*Exercise instructions*
Examine the records and identify each line that includes the string "reactnavigation". Copy those lines.

*Data provided*
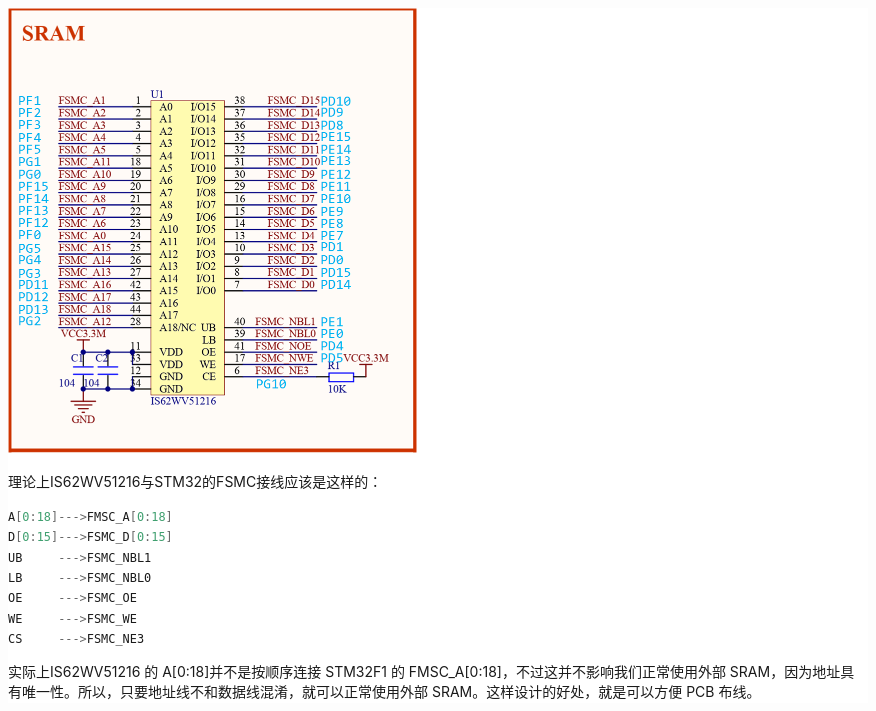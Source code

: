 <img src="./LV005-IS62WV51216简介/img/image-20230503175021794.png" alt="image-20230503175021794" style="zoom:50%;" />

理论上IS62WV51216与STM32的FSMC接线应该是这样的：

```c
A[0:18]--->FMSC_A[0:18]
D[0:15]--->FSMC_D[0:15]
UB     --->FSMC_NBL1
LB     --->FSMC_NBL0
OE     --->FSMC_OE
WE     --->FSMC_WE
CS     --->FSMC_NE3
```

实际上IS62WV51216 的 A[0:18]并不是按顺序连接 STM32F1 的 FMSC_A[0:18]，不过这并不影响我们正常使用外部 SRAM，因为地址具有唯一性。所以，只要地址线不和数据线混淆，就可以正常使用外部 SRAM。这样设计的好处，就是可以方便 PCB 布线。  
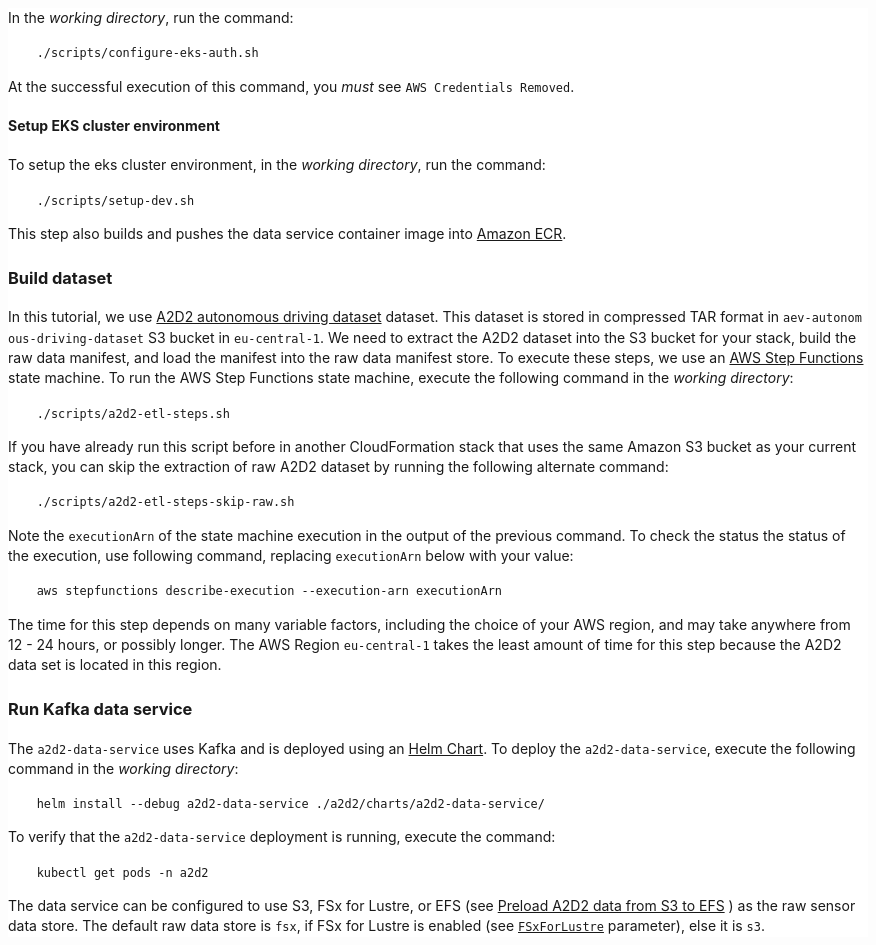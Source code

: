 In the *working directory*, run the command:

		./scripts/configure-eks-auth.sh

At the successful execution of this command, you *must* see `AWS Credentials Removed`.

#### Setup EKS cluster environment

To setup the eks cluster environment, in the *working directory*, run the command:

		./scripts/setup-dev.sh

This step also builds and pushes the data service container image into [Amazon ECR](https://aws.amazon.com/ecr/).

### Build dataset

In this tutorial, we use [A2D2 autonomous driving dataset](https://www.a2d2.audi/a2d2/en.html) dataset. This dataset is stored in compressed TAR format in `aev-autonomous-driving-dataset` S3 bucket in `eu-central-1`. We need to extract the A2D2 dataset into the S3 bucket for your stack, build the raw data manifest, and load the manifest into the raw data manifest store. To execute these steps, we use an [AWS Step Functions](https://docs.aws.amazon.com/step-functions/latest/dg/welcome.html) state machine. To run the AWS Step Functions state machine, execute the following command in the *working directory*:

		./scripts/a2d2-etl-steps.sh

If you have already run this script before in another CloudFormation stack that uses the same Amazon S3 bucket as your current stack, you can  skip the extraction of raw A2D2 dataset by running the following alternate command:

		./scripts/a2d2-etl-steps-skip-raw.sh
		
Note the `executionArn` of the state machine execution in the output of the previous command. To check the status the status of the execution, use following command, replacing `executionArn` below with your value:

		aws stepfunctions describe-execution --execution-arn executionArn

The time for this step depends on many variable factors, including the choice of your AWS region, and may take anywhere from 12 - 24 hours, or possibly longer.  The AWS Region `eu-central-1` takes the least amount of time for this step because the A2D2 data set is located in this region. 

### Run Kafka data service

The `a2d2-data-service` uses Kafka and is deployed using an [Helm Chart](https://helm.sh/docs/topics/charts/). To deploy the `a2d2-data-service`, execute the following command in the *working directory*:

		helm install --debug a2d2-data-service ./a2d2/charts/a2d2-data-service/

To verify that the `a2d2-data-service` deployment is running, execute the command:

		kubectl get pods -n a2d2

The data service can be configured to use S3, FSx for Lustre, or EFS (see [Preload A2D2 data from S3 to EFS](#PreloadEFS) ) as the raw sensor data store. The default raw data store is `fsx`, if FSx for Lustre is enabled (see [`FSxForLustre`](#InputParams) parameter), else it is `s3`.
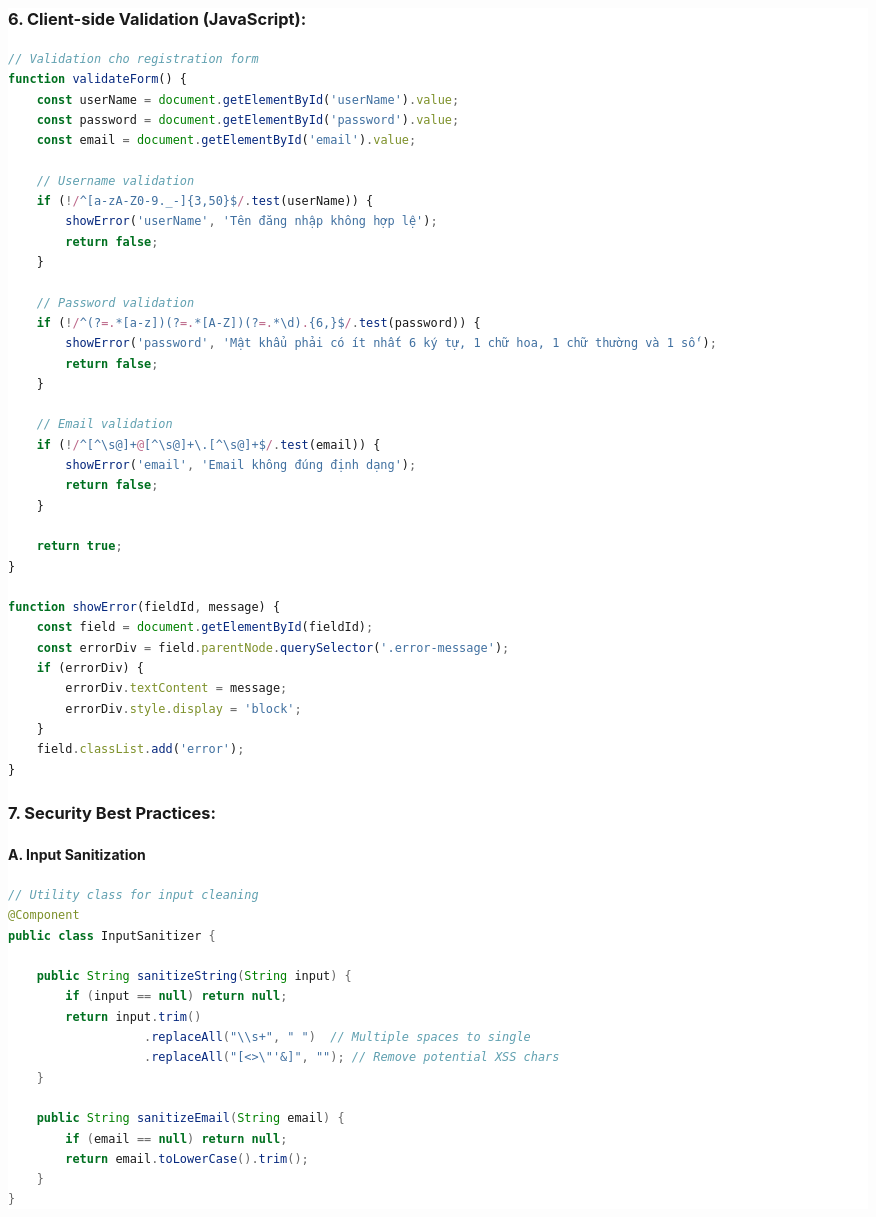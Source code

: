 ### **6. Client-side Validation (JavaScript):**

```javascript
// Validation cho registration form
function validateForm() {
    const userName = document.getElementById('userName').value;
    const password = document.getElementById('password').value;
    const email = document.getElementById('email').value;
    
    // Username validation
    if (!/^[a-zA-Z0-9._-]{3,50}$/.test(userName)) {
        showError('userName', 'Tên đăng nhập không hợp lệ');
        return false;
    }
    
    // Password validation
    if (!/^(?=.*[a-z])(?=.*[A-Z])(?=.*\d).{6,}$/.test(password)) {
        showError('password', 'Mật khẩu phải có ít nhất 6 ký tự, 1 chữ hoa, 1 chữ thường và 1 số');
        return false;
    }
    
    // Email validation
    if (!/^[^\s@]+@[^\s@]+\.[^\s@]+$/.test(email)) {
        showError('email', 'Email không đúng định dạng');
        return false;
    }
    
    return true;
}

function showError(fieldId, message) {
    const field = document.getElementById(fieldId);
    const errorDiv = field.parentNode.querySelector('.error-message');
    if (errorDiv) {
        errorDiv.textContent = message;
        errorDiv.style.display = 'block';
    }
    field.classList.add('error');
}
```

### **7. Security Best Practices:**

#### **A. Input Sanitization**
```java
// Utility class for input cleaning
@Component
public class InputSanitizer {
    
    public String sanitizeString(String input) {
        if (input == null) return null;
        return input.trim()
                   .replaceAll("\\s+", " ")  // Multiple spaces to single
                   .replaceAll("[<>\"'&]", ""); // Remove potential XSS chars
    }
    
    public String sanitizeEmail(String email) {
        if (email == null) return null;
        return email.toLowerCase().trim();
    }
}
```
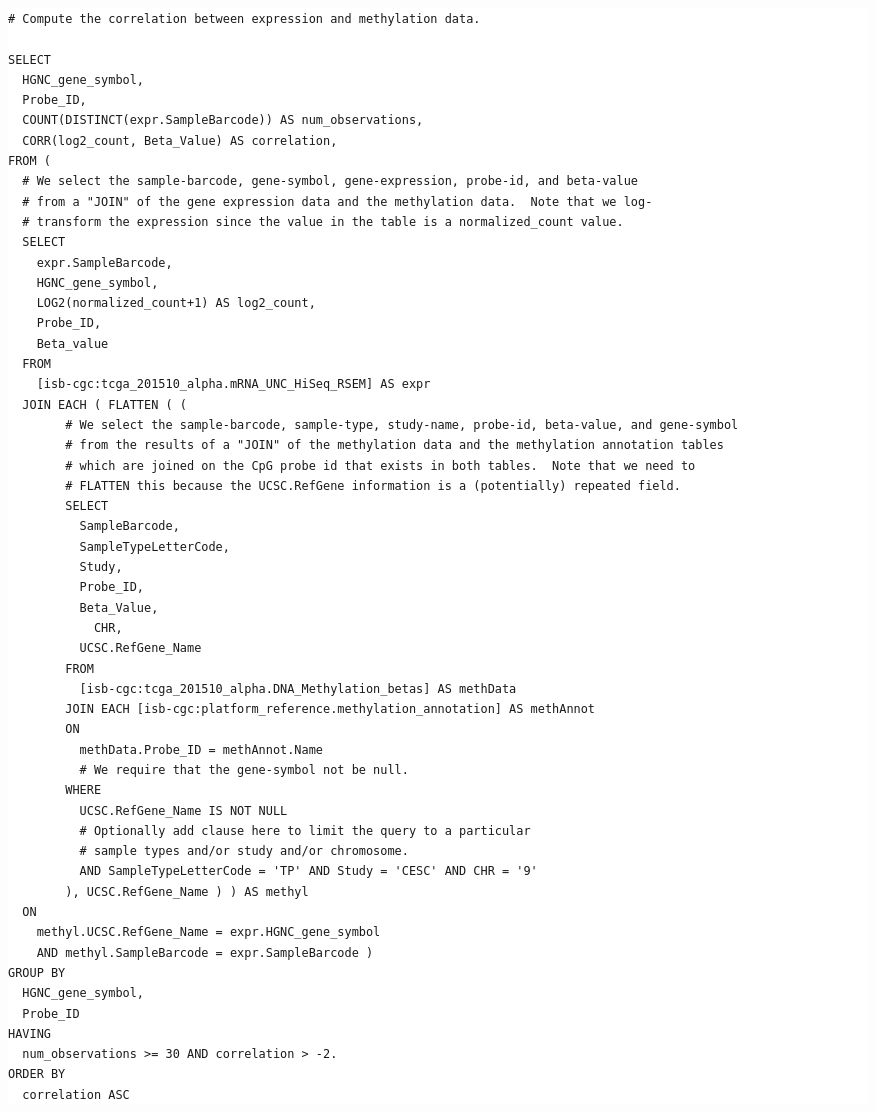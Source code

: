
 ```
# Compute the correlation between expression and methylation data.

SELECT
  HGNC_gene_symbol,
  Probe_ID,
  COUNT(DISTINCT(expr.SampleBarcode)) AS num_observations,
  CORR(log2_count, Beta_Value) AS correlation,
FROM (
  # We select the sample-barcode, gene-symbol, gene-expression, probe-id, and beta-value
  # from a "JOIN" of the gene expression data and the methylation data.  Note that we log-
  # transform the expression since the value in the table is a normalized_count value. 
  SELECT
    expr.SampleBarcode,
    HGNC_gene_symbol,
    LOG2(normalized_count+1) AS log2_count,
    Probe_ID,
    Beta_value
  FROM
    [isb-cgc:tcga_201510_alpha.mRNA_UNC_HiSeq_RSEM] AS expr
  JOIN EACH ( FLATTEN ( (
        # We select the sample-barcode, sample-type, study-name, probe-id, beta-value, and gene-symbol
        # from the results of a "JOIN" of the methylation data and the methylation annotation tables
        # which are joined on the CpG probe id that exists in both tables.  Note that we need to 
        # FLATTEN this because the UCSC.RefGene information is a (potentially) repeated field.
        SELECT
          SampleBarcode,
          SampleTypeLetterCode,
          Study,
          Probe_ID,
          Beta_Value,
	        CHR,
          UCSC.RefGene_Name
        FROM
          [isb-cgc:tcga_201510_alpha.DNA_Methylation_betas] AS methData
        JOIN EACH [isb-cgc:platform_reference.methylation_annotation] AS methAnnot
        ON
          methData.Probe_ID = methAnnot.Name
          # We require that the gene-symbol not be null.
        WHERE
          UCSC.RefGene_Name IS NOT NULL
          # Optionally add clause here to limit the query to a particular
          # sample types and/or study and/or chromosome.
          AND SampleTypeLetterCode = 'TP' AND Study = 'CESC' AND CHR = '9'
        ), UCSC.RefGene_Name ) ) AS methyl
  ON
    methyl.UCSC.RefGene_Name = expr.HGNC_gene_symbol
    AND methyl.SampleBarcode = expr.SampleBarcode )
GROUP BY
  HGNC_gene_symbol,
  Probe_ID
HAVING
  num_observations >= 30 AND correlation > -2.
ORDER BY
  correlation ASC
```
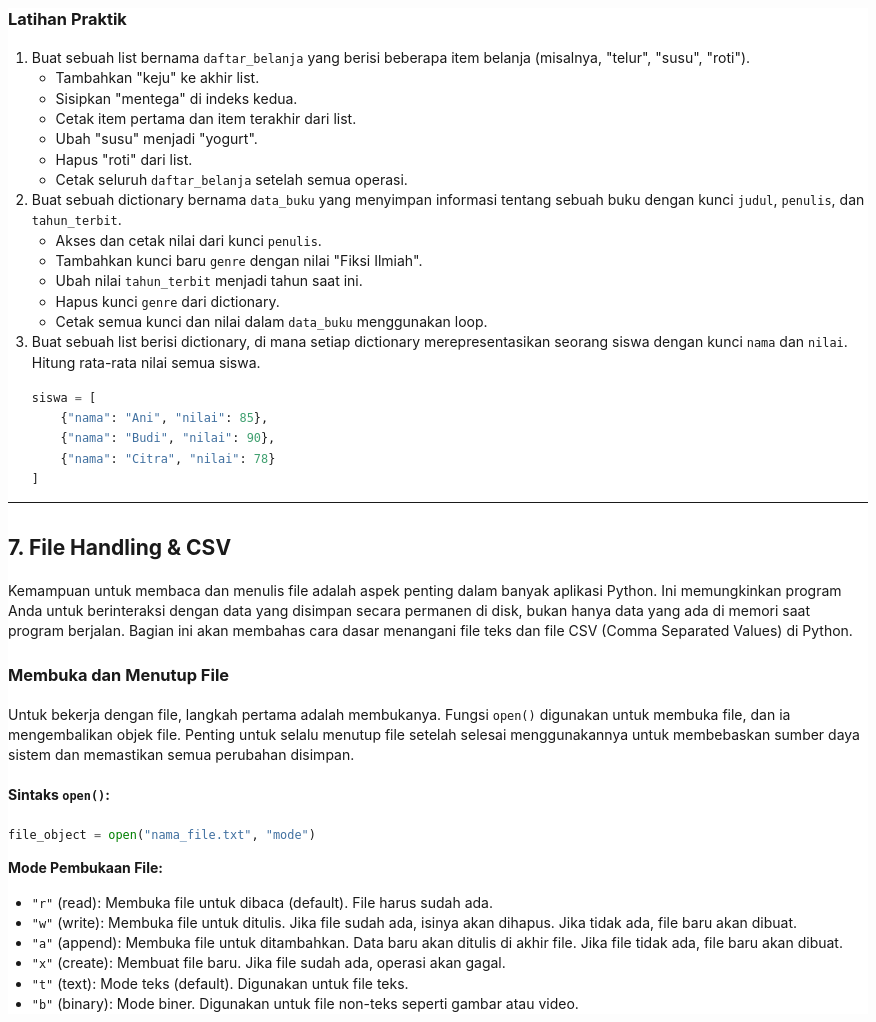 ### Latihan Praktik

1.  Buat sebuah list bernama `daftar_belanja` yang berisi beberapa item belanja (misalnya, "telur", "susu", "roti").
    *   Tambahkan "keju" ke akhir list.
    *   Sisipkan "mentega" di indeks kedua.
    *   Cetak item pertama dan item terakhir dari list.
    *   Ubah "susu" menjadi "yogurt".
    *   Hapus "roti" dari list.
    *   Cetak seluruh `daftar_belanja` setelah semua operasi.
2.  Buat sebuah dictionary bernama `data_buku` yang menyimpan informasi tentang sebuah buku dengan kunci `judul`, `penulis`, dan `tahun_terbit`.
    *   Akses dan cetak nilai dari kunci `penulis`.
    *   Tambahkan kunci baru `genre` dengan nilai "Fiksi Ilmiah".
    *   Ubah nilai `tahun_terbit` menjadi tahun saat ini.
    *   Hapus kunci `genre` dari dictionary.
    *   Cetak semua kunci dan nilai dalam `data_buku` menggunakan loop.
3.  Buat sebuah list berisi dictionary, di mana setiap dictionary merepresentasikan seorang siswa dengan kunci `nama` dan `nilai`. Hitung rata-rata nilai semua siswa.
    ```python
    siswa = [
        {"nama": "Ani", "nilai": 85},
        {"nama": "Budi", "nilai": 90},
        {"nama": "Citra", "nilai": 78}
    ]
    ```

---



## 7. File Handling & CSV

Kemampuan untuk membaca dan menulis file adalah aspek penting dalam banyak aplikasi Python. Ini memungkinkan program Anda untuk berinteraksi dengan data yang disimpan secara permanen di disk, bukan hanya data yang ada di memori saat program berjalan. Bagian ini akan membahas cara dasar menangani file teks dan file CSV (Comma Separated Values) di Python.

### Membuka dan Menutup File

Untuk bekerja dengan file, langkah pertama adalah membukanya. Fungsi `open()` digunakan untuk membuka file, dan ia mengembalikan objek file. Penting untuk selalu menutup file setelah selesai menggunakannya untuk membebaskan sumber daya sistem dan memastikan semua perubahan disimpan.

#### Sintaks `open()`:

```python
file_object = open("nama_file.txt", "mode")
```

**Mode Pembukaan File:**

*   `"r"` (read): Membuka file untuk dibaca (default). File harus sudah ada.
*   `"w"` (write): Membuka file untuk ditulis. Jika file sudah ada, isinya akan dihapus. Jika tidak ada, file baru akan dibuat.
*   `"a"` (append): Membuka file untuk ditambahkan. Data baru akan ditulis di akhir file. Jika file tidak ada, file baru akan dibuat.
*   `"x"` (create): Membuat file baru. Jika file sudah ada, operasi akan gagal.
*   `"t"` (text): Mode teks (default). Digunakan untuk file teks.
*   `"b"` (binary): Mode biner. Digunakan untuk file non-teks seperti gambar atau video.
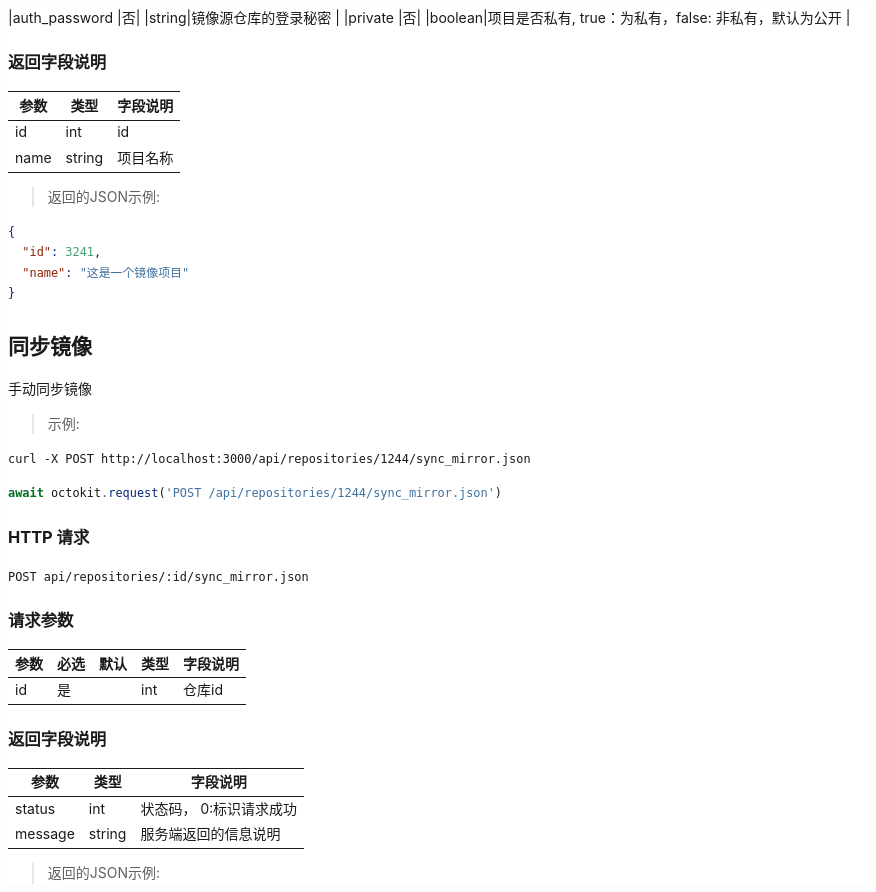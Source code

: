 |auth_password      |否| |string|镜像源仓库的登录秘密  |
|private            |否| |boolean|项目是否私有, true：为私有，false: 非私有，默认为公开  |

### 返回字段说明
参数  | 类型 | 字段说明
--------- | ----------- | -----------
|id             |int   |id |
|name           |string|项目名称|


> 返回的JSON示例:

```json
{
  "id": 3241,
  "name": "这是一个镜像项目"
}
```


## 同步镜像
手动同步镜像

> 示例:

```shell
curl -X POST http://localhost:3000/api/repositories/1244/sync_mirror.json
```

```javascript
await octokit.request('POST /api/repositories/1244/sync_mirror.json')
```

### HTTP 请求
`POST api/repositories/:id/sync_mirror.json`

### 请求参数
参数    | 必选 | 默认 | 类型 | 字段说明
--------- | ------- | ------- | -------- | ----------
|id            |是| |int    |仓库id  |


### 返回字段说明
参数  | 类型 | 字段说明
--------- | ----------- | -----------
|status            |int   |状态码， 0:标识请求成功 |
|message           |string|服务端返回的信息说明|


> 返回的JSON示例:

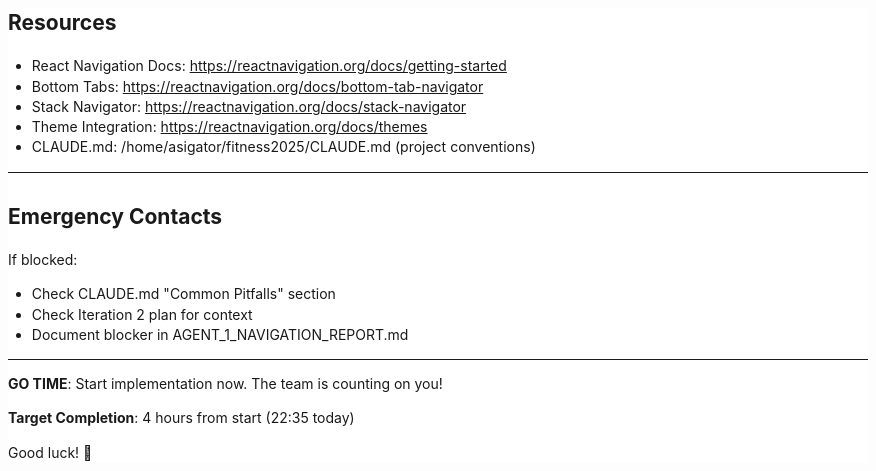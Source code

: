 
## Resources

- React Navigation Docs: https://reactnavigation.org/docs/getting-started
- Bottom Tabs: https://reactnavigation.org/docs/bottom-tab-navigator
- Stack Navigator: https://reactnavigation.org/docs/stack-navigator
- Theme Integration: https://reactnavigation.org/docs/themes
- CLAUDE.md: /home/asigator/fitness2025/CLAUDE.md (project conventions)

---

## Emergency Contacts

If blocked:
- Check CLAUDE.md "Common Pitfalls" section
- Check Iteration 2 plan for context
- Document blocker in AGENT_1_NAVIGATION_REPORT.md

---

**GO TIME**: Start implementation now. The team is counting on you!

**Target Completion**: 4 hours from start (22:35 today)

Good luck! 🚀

*Answer section*
- React Navigation Docs: https://reactnavigation.org/docs/getting-started
- Bottom Tabs: https://reactnavigation.org/docs/bottom-tab-navigator
- Stack Navigator: https://reactnavigation.org/docs/stack-navigator
- Theme Integration: https://reactnavigation.org/docs/themes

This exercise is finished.